Conto alla rovescia per l’attivazione della piattaforma in grado di bloccare i siti illegali entro 30 minuti dalla loro individuazione.

Serie A causa pezzotto
(Foto: Marco Luzzani/Getty Images)

Il conto alla rovescia è quasi finito e la data “giusta” dovrebbe essere venerdì 7 dicembre. Il Decreto Legge Caivano, pubblicato sulla Gazzetta Ufficiale il 14 novembre, prevede che la piattaforma necessaria a bloccare i siti illegali sia operativa a partire dal giorno in cui a Torino si giocherà Juventus-Napoli. Una bella notizia nella lotta alla pirateria che, dopo l’approvazione lo scorso luglio da parte del Parlamento della nuova legge, di fatto non è ancora iniziata.

Tra pochi giorni, spiega La Gazzetta dello Sport, è atteso invece il cambio di marcia che i broadcaster e la Lega Serie A hanno a lungo invocato visti gli oltre 350 milioni di euro che ogni anno vengono persi dal sistema calcio a causa del “pezzotto” e dei siti che trasmettono illegalmente il nostro campionato.

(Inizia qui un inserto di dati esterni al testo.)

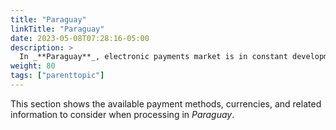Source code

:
 ```yaml
---
title: "Paraguay"
linkTitle: "Paraguay"
date: 2023-05-08T07:28:16-05:00
description: >
  In _**Paraguay**_, electronic payments market is in constant development and growth, driven by the expansion of internet access and the adoption of financial technologies by the population. There are still challenges regarding the financial inclusion and the massive adoption of these payment methods; hence, it's expected that the market still growing in the next years.
weight: 80
tags: ["parenttopic"]
---
```


This section shows the available payment methods, currencies, and related information to consider when processing in _Paraguay_.
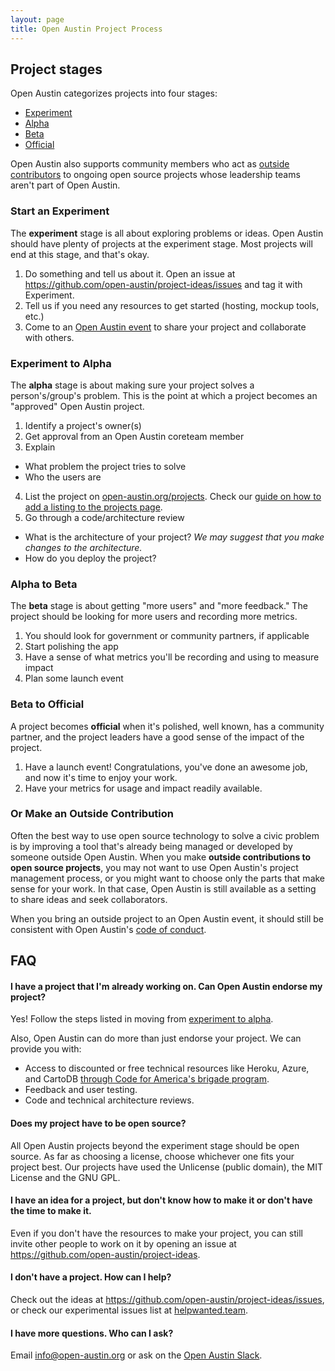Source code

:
 ```yaml
---
layout: page
title: Open Austin Project Process
---
```



## Project stages

Open Austin categorizes projects into four stages:

- [Experiment](#experiment)
- [Alpha](#alpha)
- [Beta](#beta)
- [Official](#official)

Open Austin also supports community members who act as [outside contributors](#outside) to ongoing open source projects whose leadership teams aren't part of Open Austin.

### <a name="experiment"></a>Start an **Experiment**

The **experiment** stage is all about exploring problems or ideas. Open Austin should have plenty of projects at the experiment stage. Most projects will end at this stage, and that's okay.

1. Do something and tell us about it. Open an issue at https://github.com/open-austin/project-ideas/issues and tag it with Experiment.
2. Tell us if you need any resources to get started (hosting, mockup tools, etc.)
3. Come to an [Open Austin event](/events) to share your project and collaborate with others.

### <a name="alpha"></a>Experiment to **Alpha**

The **alpha** stage is about making sure your project solves a person's/group's problem. This is the point at which a project becomes an "approved" Open Austin project.

1. Identify a project's owner(s)
2. Get approval from an Open Austin coreteam member
3. Explain
  - What problem the project tries to solve
  - Who the users are
4. List the project on [open-austin.org/projects](https://open-austin.org/projects). Check our [guide on how to add a listing to the projects page](https://github.com/open-austin/open-austin.github.io/wiki/How-to-Add-a-Project-Page).
5. Go through a code/architecture review
  - What is the architecture of your project? _We may suggest that you make changes to the architecture._
  - How do you deploy the project?

### <a name="beta"></a>Alpha to **Beta**

The **beta** stage is about getting "more users" and "more feedback." The project should be looking for more users and recording more metrics.

1. You should look for government or community partners, if applicable
2. Start polishing the app
3. Have a sense of what metrics you'll be recording and using to measure impact
4. Plan some launch event

### <a name="official"></a>Beta to **Official**

A project becomes **official** when it's polished, well known, has a community partner, and the project leaders have a good sense of the impact of the project.

1. Have a launch event! Congratulations, you've done an awesome job, and now it's time to enjoy your work.
2. Have your metrics for usage and impact readily available.

### <a name="outside"></a>Or Make an **Outside Contribution**

Often the best way to use open source technology to solve a civic problem is by improving a tool that's already being managed or developed by someone outside Open Austin. When you make **outside contributions to open source projects**, you may not want to use Open Austin's project management process, or you might want to choose only the parts that make sense for your work. In that case, Open Austin is still available as a setting to share ideas and seek collaborators.

When you bring an outside project to an Open Austin event, it should still be consistent with Open Austin's [code of conduct](https://open-austin.org/about/#code-of-conduct).


## FAQ

#### I have a project that I'm already working on. Can Open Austin endorse my project?

Yes! Follow the steps listed in moving from [experiment to alpha](#alpha).

Also, Open Austin can do more than just endorse your project. We can provide you with:

- Access to discounted or free technical resources like Heroku, Azure, and CartoDB [through Code for America's brigade program](http://brigade.codeforamerica.org/software/).
- Feedback and user testing.
- Code and technical architecture reviews.

#### Does my project have to be open source?

All Open Austin projects beyond the experiment stage should be open source. As far as choosing a license, choose whichever one fits your project best. Our projects have used the Unlicense (public domain), the MIT License and the GNU GPL.

#### I have an idea for a project, but don't know how to make it or don't have the time to make it.

Even if you don't have the resources to make your project, you can still invite other people to work on it by opening an issue at https://github.com/open-austin/project-ideas.

#### I don't have a project. How can I help?

Check out the ideas at https://github.com/open-austin/project-ideas/issues, or check our experimental issues list at [helpwanted.team](helpwanted.team/open-austin).

#### I have more questions. Who can I ask?

Email info@open-austin.org or ask on the [Open Austin Slack](http://slack.open-austin.org).
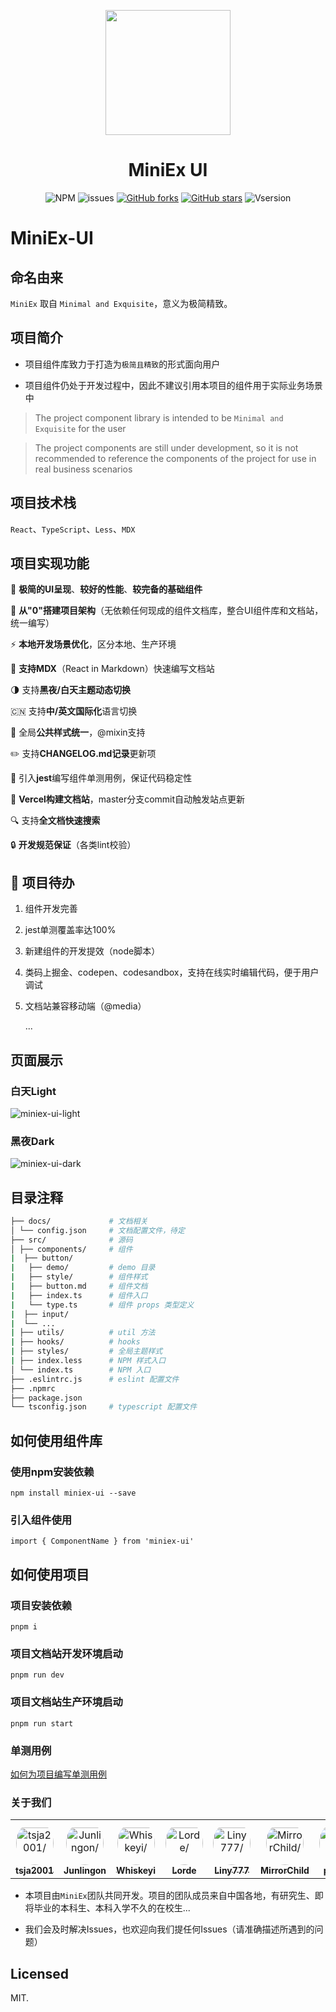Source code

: <p align="center">
  <a href="https://github.com/Youth-Camp-Six/MiniEx-UI">
    <img width="200" src="https://s2.loli.net/2023/02/20/XcSyCj8bsR2nU6A.png">
  </a>
</p>

<h1 align="center">MiniEx UI</h1>

<div align="center">

![NPM](https://img.shields.io/npm/l/miniex-ui)
![issues](https://img.shields.io/github/issues/Youth-Camp-Six/MiniEx-UI)
[![GitHub forks](https://img.shields.io/github/forks/Youth-Camp-Six/MiniEx-UI)](https://github.com/Youth-Camp-Six/MiniEx-UI/network)
[![GitHub stars](https://img.shields.io/github/stars/Youth-Camp-Six/MiniEx-UI)](https://github.com/Youth-Camp-Six/MiniEx-UI/stargazers)
![Vsersion](https://img.shields.io/badge/npm-1.1.0-blueviolet)

 </div>
  
# MiniEx-UI

## 命名由来

`MiniEx` 取自 `Minimal and Exquisite`，意义为极简精致。


## 项目简介

- 项目组件库致力于打造为`极简且精致`的形式面向用户

- 项目组件仍处于开发过程中，因此不建议引用本项目的组件用于实际业务场景中

> The project component library is intended to be `Minimal and Exquisite` for the user

> The project components are still under development, so it is not recommended to reference the components of the project for use in real business scenarios

## 项目技术栈

`React`、`TypeScript`、`Less`、`MDX`

## 项目实现功能

💎 **极简的UI呈现**、**较好的性能**、**较完备的基础组件**

🎉 **从"0"搭建项目架构**（无依赖任何现成的组件文档库，整合UI组件库和文档站，统一编写）

⚡️ **本地开发场景优化**，区分本地、生产环境

🚀 **支持MDX**（React in Markdown）快速编写文档站

🌗 支持**黑夜/白天主题动态切换**

🇨🇳 支持**中/英文国际化**语言切换

🎨 全局**公共样式统一**，@mixin支持

✏️ 支持**CHANGELOG.md记录**更新项

🎯 引入**jest**编写组件单测用例，保证代码稳定性

💬 **Vercel构建文档站**，master分支commit自动触发站点更新

🔍 支持**全文档快速搜索**

🔒 **开发规范保证**（各类lint校验）

## 📌 项目待办

1. 组件开发完善

2. jest单测覆盖率达100%

3. 新建组件的开发提效（node脚本）

4. 类码上掘金、codepen、codesandbox，支持在线实时编辑代码，便于用户调试

5. 文档站兼容移动端（@media）

   ...

## 页面展示

### 白天Light

![miniex-ui-light](https://cloud.zhuchj.com/202302160127480.png)

### 黑夜Dark

![miniex-ui-dark](https://cloud.zhuchj.com/202302222341673.png)

## 目录注释

```bash
├── docs/             # 文档相关
│ └── config.json     # 文档配置文件，待定
├── src/              # 源码
│ ├── components/     # 组件
|  ├── button/
|   ├── demo/         # demo 目录
|   ├── style/        # 组件样式
|   ├── button.md     # 组件文档
|   ├── index.ts      # 组件入口
|   └── type.ts       # 组件 props 类型定义
|  ├── input/
|  └── ...
| ├── utils/          # util 方法
| ├── hooks/          # hooks
| ├── styles/         # 全局主题样式
| ├── index.less      # NPM 样式入口
│ └── index.ts        # NPM 入口
├── .eslintrc.js      # eslint 配置文件
├── .npmrc
├── package.json
└── tsconfig.json     # typescript 配置文件
```

## 如何使用组件库

### 使用npm安装依赖

```
npm install miniex-ui --save
```

### 引入组件使用

```
import { ComponentName } from 'miniex-ui'
```

## 如何使用项目

### 项目安装依赖

```
pnpm i
```

### 项目文档站开发环境启动

```
pnpm run dev
```

### 项目文档站生产环境启动

```
pnpm run start
```

### 单测用例

[如何为项目编写单测用例](https://zhuchj.com/unit-test.html)

### 关于我们

<table>
  <tr>
    <td align="center" style="word-wrap: break-word; width: 90.0; height: 90.0">
      <a href=https://github.com/tsja2001>
        <img src=https://avatars.githubusercontent.com/u/52786405?v=4 width="60;"  style="border-radius:50%;align-items:center;justify-content:center;overflow:hidden;padding-top:10px" alt=tsja2001/>
        <br />
        <sub style="font-size:14px"><b>tsja2001</b></sub>
      </a>
    </td>
    <td align="center" style="word-wrap: break-word; width: 90.0; height: 90.0">
      <a href=https://github.com/Junlingon>
        <img src=https://avatars.githubusercontent.com/u/101963030?v=4 width="60;"  style="border-radius:50%;align-items:center;justify-content:center;overflow:hidden;padding-top:10px" alt=Junlingon/>
        <br />
        <sub style="font-size:14px"><b>Junlingon</b></sub>
      </a>
    </td>
    <td align="center" style="word-wrap: break-word; width: 90.0; height: 90.0">
      <a href=https://github.com/Whiskeyi>
        <img src=https://avatars.githubusercontent.com/u/61500646?v=4 width="60;"  style="border-radius:50%;align-items:center;justify-content:center;overflow:hidden;padding-top:10px" alt=Whiskeyi/>
        <br />
        <sub style="font-size:14px"><b>Whiskeyi</b></sub>
      </a>
    </td>
    <td align="center" style="word-wrap: break-word; width: 90.0; height: 90.0">
      <a href=https://github.com/Lorde4Avalon>
        <img src=https://avatars.githubusercontent.com/u/74342663?v=4 width="60;"  style="border-radius:50%;align-items:center;justify-content:center;overflow:hidden;padding-top:10px" alt=Lorde/>
        <br />
        <sub style="font-size:14px"><b>Lorde</b></sub>
      </a>
    </td>
    <td align="center" style="word-wrap: break-word; width: 90.0; height: 90.0">
      <a href=https://github.com/Liny777>
        <img src=https://avatars.githubusercontent.com/u/44486430?v=4 width="60;"  style="border-radius:50%;align-items:center;justify-content:center;overflow:hidden;padding-top:10px" alt=Liny777/>
        <br />
        <sub style="font-size:14px"><b>Liny777</b></sub>
      </a>
    </td>
    <td align="center" style="word-wrap: break-word; width: 90.0; height: 90.0">
      <a href=https://github.com/MirrorChilde>
        <img src=https://avatars.githubusercontent.com/u/73476967?v=4 width="60;"  style="border-radius:50%;align-items:center;justify-content:center;overflow:hidden;padding-top:10px" alt=MirrorChild/>
        <br />
        <sub style="font-size:14px"><b>MirrorChild</b></sub>
      </a>
    </td>
    <td align="center" style="word-wrap: break-word; width: 90.0; height: 90.0">
      <a href=https://github.com/palax0>
        <img src=https://avatars.githubusercontent.com/u/80270259?v=4 width="60;"  style="border-radius:50%;align-items:center;justify-content:center;overflow:hidden;padding-top:10px" alt=palax0/>
        <br />
        <sub style="font-size:14px"><b>palax0</b></sub>
      </a>
    </td>
  </tr>
</table>

- 本项目由`MiniEx`团队共同开发。项目的团队成员来自中国各地，有研究生、即将毕业的本科生、本科入学不久的在校生...

- 我们会及时解决Issues，也欢迎向我们提任何Issues（请准确描述所遇到的问题）

## Licensed

MIT.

La piattaforma anti-pirati in questo periodo è oggetto di test da parte dell’AgCom dopo che ad agosto la Lega l’ha donata all’Autorità e dopo che a settembre si è insediato il tavolo tecnico per la definizione e la condivisione dei requisiti di funzionamento della piattaforma stessa. Quando sarà pienamente operativa la piattaforma permetterà di bloccare gli IP illegali entro 30 minuti dalla loro individuazione e consentirà alla Guardia di Finanza e alla Polizia postale di risalire alle persone che fruiscono illecitamente dei contenuti.

Pirateria blocco siti illegali – I rischi per gli utenti

Questo iter è obbligatorio per combattere la criminalità più sofisticata e pericolosa, quella che opera attraverso hacker capaci di rubare il segnale tv dalle più importanti realtà internazionali. Chi fruisce di contenuti sportivi e di intrattenimento in maniera illegale non sa che i suoi dati, condivisi per acquistare un abbonamento pirata, possono essere poi facilmente utilizzati, per esempio, per prelievi dai propri conti correnti e pagamenti non autorizzati.

Oltre a incorrere in denunce penali e in multe, chi frequenta i siti pirata mette dunque a rischio la propria identità digitale, usa sul proprio smartphone o pc un servizio gestito da hacker e compromette i propri dispositivi, con il rischio di diventare destinatari di truffe.